Malaysia; an introduction to the rising star of Southeast Asia
Malaysia is the rising star of Southeast Asia. In its short 57 years as a country, Malaysia has quickly grown from its former British colonial based structure. No longer regarded as a developing third world country, Malaysia has surpassed its regional developing country neighbors Indonesia, Thailand, Brunei, and expeditiously risen to the status of emerging country (Central Intelligence Agency, 2013). However, Malaysia, its government and people, will not settle for emerging country status. The Government of Malaysia (GOM) has defined a strategy to turn Malaysia into a modern fully developed country by 2020 (Central Intelligence Agency, 2013).
Using the Blue Ocean Strategy business concept of creating uncontested market space, the GOM created the Vision 2020 strategy. To fully appreciate Malaysia, one must understand the Vision 2020 strategy. Specifically, how the unique demographics of the country affect the strategy, how the government is transforming, and how the economy is morphing with regards to public and private sectors. Through understanding Vision 2020, a holistic comprehension of the complex country of Malaysia is developed.
By the year 2020, Malaysia can be a united nation, with a confident Malaysian society, infused by strong moral and ethical values, living in a society that is democratic, liberal and tolerant, caring, economically just and equitable, progressive and prosperous, and in full possession of an economy that is competitive, dynamic, robust, and resilient. (Mohamad, 1991, p. 1)

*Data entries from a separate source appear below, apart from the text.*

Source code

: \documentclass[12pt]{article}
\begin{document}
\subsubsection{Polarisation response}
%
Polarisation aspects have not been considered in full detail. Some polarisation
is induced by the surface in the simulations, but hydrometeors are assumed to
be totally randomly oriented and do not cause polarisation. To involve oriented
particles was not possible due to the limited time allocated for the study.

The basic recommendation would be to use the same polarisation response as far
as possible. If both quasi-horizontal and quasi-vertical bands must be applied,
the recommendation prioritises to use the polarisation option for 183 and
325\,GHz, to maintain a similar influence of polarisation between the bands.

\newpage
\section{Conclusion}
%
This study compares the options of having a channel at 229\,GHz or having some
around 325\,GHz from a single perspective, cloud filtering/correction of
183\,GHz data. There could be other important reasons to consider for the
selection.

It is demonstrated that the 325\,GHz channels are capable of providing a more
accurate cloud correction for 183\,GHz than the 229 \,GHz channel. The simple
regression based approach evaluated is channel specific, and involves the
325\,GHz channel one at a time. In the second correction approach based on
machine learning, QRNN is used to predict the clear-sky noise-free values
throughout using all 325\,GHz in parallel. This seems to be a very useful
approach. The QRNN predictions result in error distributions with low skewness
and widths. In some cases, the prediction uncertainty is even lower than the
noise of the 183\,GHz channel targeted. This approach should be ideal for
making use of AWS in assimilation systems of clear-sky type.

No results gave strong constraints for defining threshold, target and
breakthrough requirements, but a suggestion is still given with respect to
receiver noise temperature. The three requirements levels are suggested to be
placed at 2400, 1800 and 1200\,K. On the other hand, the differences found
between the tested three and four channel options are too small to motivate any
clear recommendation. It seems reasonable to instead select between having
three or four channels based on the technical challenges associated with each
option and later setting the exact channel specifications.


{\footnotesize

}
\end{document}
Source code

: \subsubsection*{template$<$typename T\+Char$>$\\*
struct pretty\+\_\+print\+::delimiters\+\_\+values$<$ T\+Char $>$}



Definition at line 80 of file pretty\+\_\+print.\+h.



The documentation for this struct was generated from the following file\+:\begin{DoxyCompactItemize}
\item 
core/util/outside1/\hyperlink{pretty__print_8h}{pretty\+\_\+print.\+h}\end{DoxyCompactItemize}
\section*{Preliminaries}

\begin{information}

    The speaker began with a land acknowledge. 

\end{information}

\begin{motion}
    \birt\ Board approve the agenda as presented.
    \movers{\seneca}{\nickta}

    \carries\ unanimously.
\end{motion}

Malaysia is focused on developing along six dimensions: economic, political, social, spiritual, psychological, and cultural. The Vision 2020 strategy aims to cultivate these dimensions by resolving nine key strategic challenges. According to Mohamad (1991) the first challenge is creating a cohesive Malaysian nation with a sense of universal future. The second challenge is creating a psychologically liberated, secure society. The third challenge is to foster a mature democratic society that serves as a model for developing countries. The fourth challenge is establishing a moral and ethical society with high spiritual and ethical values. The fifth challenge is creating a mature, tolerant society where people can be free to practice their customs, culture, and religious beliefs yet maintain a belonging to one nation. The sixth challenge is establishing a scientific, progressive, and innovative society. The seventh challenge is creating a fully caring society and culture, where the welfare of people will revolve around a resilient family system and not the state. The eighth challenge is ensuring an economically fair civilization. The ninth and final challenge is creating a prosperous society with a fully competitive and robust economy (Mohamad, 1991). Since 1991 the GOM has worked diligently to resolve all nine challenges by implementing strategies in Vision 2020 (Mohamad, 1991).